Chapter 15 — Quiz
A short self-check on the chapter's core ideas about meetings, nemawashi, the soft no, and negotiation styles. Answer before opening the solutions. Aim for 20–30 minutes. Scoring guide at the bottom.
Section 1 — Multiple Choice
Choose the single best answer.
1. In much of the East, the formal meeting often functions as: - A) The forge where the decision is made through live debate - B) A ratification of a decision largely built offstage beforehand - C) A purely social event with no business purpose - D) A place to spring surprise proposals for maximum impact
2. Nemawashi refers to: - A) A formal vote taken at the end of a meeting - B) The patient, one-on-one consensus-building done before a formal decision - C) A Japanese contract document - D) The practice of staying silent to pressure the other side
3. "Slow to decide, fast to execute" describes the Japanese pattern because: - A) Japanese firms are inefficient until a deadline forces action - B) Buy-in is built thoroughly in advance, so implementation meets little resistance - C) Executives make snap decisions and then plan slowly - D) The meeting itself takes a very long time
4. In the stalled-Japan negotiation, "That might be a little difficult" most likely means: - A) A solvable obstacle the speaker wants help removing - B) The speaker is undecided and needs more information - C) A polite, face-saving no - D) The speaker wants you to lower your price
5. Why does pushing harder damage a deal in Japan? - A) It makes the Westerner look weak - B) It forces the host to refuse you to your face, costing face and harming harmony - C) Japanese negotiators respect aggression and will exploit it - D) It violates a written rule of Japanese contract law
6. A long silence from a Chinese counterpart after you name your price is best read as: - A) Confusion about the terms - B) Agreement with your number - C) A likely deliberate tactic — and a cue not to negotiate against yourself - D) A sign the meeting is over
7. Which best describes Korean meeting dynamics? - A) Fluid timing and open junior–senior debate - B) Strict hierarchy — the most senior person typically speaks first and last - C) No decision-maker; pure consensus like Japan - D) Extended personal conversation before any business
8. Across Chinese and Arab negotiation, what is true of "final" terms? - A) They are legally sealed and never reopened - B) They may be reopened later, especially within a trusting relationship - C) They must be signed within 24 hours - D) They are decided entirely by consensus vote
Section 2 — True / False
Mark each true or false, and add a phrase of justification.

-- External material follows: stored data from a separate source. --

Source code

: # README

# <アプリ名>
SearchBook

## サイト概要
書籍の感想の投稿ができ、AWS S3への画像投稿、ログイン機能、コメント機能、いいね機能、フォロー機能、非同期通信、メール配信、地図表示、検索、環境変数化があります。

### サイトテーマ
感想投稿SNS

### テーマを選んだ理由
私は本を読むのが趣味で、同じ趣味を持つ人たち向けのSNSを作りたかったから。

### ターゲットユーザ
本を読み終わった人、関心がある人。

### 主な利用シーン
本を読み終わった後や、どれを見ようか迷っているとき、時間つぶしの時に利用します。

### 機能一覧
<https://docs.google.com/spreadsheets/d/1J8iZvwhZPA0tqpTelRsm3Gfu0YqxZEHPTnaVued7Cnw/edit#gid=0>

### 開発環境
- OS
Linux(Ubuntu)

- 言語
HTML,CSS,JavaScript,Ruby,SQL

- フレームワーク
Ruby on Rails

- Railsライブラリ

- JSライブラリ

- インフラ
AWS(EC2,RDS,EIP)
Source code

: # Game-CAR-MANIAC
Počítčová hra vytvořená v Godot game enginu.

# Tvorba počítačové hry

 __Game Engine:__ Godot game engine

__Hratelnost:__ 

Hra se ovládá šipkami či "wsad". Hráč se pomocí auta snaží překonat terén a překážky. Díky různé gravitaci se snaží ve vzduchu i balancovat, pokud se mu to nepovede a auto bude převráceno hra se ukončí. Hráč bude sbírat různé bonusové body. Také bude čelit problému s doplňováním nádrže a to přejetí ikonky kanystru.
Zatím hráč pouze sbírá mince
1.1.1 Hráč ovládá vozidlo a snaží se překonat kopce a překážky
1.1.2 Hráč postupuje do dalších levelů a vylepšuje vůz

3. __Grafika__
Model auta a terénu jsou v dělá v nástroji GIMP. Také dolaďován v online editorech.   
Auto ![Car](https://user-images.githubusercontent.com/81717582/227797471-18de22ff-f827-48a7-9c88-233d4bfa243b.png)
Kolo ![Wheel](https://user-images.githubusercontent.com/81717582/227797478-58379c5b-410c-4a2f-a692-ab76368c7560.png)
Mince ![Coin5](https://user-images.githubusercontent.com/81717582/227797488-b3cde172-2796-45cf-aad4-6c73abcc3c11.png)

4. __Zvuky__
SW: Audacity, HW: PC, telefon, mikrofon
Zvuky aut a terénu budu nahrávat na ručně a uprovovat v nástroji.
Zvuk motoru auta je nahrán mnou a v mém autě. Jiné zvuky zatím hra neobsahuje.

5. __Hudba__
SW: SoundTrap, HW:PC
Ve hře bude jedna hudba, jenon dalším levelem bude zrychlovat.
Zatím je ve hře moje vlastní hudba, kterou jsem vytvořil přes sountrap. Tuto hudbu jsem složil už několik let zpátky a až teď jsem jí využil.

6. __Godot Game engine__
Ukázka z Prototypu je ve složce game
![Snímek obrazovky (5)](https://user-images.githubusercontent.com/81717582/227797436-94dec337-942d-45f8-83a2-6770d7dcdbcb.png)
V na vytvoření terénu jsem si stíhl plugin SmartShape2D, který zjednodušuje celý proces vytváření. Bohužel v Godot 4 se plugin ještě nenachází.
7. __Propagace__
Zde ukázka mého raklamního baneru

9. The best place to introduce a brand-new, un-socialized proposal in a Japanese firm is the big formal meeting, for maximum impact. T / F
10. In a relationship-first negotiation, a personal bond built over coffee and conversation can effectively be the agreement, with paperwork following the trust. T / F
11. "Eastern meeting style" is essentially uniform across Japan, China, Korea, India, and the Arab world. T / F
12. Reading a flat, debate-free Japanese meeting as a failure is usually a mistake — it often means the offstage nemawashi worked. T / F
13. Filling an awkward silence in a Chinese negotiation with a small concession is a smart way to keep things moving. T / F
Section 3 — Short Answer
Two or three sentences each.
14. Explain why nemawashi, which a Westerner might first hear as "back-room politics," is better understood as considerate.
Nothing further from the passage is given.